*** Opening SOURCE INFORMATION ***
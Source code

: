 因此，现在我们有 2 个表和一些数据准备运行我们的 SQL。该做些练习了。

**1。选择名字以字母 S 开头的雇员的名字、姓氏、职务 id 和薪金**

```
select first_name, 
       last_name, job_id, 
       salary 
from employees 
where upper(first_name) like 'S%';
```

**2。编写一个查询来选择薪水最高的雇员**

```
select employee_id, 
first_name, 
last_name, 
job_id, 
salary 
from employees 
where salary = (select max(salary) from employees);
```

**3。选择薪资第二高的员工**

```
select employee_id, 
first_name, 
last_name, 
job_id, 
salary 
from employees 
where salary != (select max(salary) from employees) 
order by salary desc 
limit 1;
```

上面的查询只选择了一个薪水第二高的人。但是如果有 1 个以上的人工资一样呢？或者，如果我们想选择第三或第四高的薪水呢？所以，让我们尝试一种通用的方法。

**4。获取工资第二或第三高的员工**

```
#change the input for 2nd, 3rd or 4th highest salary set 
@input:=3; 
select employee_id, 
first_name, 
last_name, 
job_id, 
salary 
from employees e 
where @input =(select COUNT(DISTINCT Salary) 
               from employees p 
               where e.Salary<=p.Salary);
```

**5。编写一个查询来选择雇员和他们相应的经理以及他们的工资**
*** Closing SOURCE INFORMATION ***
» WHAT YOU NEED TO DO:
All of the material above should be restated verbatim.

» WRITTEN SOLUTION:
Source code

: 因此，现在我们有 2 个表和一些数据准备运行我们的 SQL。该做些练习了。

**1。选择名字以字母 S 开头的雇员的名字、姓氏、职务 id 和薪金**

```
select first_name, 
       last_name, job_id, 
       salary 
from employees 
where upper(first_name) like 'S%';
```

**2。编写一个查询来选择薪水最高的雇员**

```
select employee_id, 
first_name, 
last_name, 
job_id, 
salary 
from employees 
where salary = (select max(salary) from employees);
```

**3。选择薪资第二高的员工**

```
select employee_id, 
first_name, 
last_name, 
job_id, 
salary 
from employees 
where salary != (select max(salary) from employees) 
order by salary desc 
limit 1;
```

上面的查询只选择了一个薪水第二高的人。但是如果有 1 个以上的人工资一样呢？或者，如果我们想选择第三或第四高的薪水呢？所以，让我们尝试一种通用的方法。

**4。获取工资第二或第三高的员工**

```
#change the input for 2nd, 3rd or 4th highest salary set 
@input:=3; 
select employee_id, 
first_name, 
last_name, 
job_id, 
salary 
from employees e 
where @input =(select COUNT(DISTINCT Salary) 
               from employees p 
               where e.Salary<=p.Salary);
```

**5。编写一个查询来选择雇员和他们相应的经理以及他们的工资**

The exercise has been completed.